Una delle vie più belle del comprensorio, l’arrampicata è tecnica e varia, ma la differenza la fanno l’ambiente e l’estetica del pilastro, che appare all’improvviso dal “terrazzo” panoramico di avvicinamento, vero spettacolo naturale, che insieme affascina ed incute rispetto. E proprio l’ambiente la pone, secondo noi, sul gradino più alto di Albard (non soltanto per la quota). Certo l’avvicinamento non è immediato, ma meno complicato di quanto temessimo e l’ispezione della scorsa settimana ci aveva convinti. Allego la traccia gps del percorso di avvicinamento, con le due alternative dalla sommità del pilier del forte, quella alla sinistra del pilier, fatta all’andata, è più lunga ma più pulita e ben segnalata da ometti, in compenso quella a destra (vecchio sentiero un po’ sporco), fatta al ritorno, è più diretta e più corta (400 m contro 600, misurati dal “terrazzo” al bivio comune sopra il pilier) e fa risparmiare qualche minuto. Ma veniamo alla via.
L1: sulla carta è il più facile (5a), dovrebbe servire per riscaldarsi, l’arrampicata è di movimento, tecnica e varia, con almeno un passo sullo strapiombino centrale, da interpretare ed a nostro avviso un po’ più impegnativo del grado proposto. Sosta molto comoda, ma state lontani dai massi instabili sulla destra, inquietanti.
L2: tiro clou, abbastanza verticale anche se non estremo, un passo a destra e poi tutto diritto, venticinque metri senza pause, la linea di erosione è apparentemente ricca di appigli, ma sono sfuggenti e la roccia patinata toglie confidenza. Protetta benissimo, ma non si azzera, servono almeno dieci rinvii, undici rinviando anche la sosta (ed è meglio averli tutti). Il grado 6a è condivisibile, ma bello continuo, da fiatone. Sosta terribilmente scomoda, sui piedi (quando sono ripartito non li sentivo più).

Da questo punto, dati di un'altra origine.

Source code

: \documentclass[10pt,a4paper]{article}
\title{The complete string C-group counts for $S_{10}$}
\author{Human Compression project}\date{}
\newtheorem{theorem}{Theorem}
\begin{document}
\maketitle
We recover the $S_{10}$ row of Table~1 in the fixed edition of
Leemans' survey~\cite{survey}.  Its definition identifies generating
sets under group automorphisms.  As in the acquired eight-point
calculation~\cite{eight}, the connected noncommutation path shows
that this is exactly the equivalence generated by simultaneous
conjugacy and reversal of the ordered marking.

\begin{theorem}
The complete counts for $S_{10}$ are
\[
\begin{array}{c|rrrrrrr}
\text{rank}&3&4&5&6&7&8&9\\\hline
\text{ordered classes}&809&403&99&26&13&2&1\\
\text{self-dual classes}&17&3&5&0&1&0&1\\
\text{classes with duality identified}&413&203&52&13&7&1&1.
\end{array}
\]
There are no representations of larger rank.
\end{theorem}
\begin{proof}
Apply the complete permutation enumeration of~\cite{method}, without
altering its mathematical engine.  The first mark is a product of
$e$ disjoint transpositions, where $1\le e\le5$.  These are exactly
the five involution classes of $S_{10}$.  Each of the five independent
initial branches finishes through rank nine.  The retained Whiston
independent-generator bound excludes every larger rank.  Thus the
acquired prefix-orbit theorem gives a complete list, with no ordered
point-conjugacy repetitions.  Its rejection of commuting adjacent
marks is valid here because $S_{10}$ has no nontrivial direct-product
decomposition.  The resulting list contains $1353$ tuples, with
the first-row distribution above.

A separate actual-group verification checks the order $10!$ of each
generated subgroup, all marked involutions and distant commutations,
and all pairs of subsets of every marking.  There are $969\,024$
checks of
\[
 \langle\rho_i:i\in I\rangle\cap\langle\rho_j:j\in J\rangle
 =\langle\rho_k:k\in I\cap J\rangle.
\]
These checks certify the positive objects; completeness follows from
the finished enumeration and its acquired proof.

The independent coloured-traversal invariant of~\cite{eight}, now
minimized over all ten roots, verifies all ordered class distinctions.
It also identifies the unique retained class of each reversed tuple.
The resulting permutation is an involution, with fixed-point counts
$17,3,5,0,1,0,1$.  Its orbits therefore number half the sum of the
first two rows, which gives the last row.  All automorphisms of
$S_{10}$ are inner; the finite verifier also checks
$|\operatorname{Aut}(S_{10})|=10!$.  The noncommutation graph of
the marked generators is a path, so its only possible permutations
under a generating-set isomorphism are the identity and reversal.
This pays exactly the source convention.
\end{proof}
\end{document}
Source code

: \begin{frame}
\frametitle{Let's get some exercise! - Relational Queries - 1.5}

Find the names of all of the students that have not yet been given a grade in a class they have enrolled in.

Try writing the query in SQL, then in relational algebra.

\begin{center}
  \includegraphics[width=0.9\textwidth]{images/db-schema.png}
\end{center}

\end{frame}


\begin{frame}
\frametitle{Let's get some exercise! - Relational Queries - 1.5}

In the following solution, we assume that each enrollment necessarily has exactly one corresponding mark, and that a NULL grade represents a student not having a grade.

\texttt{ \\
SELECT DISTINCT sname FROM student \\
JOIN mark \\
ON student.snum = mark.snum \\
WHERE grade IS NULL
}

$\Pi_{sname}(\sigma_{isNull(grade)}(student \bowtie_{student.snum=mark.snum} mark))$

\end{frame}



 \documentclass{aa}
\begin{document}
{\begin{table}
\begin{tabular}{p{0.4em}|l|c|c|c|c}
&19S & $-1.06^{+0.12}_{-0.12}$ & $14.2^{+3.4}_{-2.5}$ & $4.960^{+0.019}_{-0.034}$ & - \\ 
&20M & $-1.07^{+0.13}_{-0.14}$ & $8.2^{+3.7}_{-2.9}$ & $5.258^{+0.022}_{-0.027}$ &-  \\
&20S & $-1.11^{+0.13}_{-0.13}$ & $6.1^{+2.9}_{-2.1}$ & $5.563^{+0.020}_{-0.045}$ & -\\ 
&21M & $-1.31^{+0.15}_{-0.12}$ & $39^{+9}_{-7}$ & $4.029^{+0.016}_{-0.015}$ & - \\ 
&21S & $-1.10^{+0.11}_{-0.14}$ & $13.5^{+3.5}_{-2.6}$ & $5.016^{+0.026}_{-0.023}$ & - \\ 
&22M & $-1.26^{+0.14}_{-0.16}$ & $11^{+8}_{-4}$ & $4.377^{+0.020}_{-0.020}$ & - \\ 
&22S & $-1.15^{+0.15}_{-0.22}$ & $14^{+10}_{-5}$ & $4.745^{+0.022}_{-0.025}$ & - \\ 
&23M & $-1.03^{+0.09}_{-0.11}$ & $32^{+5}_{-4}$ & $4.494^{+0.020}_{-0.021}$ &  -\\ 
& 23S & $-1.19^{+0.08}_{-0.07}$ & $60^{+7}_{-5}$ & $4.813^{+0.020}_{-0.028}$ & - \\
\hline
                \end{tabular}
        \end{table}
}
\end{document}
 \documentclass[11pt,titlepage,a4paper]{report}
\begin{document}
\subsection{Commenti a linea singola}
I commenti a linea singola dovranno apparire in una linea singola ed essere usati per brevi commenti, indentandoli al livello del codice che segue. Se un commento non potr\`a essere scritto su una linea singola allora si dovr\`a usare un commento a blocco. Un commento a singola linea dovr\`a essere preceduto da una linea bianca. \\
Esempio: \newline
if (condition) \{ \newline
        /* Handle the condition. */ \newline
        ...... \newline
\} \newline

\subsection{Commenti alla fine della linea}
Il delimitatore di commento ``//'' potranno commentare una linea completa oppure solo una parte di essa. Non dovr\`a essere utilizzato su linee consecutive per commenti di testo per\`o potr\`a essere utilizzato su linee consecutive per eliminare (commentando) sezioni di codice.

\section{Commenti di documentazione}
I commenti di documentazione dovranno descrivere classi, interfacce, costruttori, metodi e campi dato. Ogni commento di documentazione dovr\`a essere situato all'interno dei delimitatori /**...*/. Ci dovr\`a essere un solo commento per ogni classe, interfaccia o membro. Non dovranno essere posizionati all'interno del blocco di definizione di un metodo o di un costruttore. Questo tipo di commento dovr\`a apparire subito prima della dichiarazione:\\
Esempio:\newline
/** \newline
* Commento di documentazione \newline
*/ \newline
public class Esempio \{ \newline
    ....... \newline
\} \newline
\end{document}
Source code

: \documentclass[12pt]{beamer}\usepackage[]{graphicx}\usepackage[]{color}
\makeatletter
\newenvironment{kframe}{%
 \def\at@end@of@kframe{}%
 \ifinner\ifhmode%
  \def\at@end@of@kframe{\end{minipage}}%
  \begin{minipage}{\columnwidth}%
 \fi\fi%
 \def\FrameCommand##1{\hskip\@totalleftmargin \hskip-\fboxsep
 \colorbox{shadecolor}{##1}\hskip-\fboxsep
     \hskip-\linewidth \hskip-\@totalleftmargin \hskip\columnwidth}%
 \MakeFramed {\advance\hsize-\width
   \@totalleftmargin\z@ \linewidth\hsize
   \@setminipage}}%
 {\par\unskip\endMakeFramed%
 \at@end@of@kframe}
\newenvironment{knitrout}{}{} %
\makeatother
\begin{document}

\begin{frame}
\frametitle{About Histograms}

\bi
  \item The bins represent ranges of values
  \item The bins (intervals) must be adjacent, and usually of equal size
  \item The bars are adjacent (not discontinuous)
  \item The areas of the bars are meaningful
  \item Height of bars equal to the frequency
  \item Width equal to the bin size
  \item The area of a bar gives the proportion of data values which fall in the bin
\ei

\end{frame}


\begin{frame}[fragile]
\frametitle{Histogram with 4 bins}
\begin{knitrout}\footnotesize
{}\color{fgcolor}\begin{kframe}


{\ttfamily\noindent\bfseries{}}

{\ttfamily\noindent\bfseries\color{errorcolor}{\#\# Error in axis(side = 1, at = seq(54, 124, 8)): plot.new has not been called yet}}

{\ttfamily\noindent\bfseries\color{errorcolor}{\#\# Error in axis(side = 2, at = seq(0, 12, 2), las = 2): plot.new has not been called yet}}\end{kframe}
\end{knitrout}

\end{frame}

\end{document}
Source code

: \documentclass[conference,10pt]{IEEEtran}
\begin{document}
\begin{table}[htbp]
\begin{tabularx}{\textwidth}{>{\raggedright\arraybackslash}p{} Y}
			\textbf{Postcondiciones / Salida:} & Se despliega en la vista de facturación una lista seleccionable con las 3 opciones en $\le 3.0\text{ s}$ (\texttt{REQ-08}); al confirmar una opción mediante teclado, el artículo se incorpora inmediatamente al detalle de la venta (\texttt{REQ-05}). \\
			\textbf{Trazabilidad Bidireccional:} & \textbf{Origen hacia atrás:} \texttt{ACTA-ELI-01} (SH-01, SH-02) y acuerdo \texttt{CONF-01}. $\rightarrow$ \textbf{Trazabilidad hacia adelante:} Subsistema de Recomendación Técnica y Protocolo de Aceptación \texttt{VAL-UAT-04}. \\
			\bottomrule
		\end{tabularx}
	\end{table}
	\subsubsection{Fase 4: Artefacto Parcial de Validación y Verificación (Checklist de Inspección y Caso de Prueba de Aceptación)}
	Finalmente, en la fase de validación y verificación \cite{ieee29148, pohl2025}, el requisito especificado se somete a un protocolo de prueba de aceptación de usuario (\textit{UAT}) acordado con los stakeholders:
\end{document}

L3: una volta ritrovati i piedi ci si ricomincia a divertire, breve traverso di aderenza verso destra e poi bellissimo muro di spigolo, appigliatissimo e confidente. Sosta supercomoda per recuperare i piedi.
L4: bella roccia e bella placca, solare, breve e confidente, il 5b forse c’è, ma amichevole. Sosta di nuovo molto comoda, da farci un pisolo ;).
L5: placca estetica, prima facile, poi un paio di passi delicati (fessurina incastrosa), altri quattro passi facili e si è fuori.
Rientro ripassando dal “terrazzo”, pochi ometti, ma è abbastanza intuitivo (la traccia gps può tornare utile).
Grazie a Gianni e Dafne che ci regalano queste belle emozioni!

Giornata piena e di grande soddisfazione, con Germana e gli amici Idalba ed Enrico, tutti soddisfatti, concluso la giornata con brindisi e la solita merendona.
Al “terrazzo” incontrato il gruppo di Charlie49, che stava ispezionando la zona, con cui abbiamo amabilmente conversato e che salutiamo.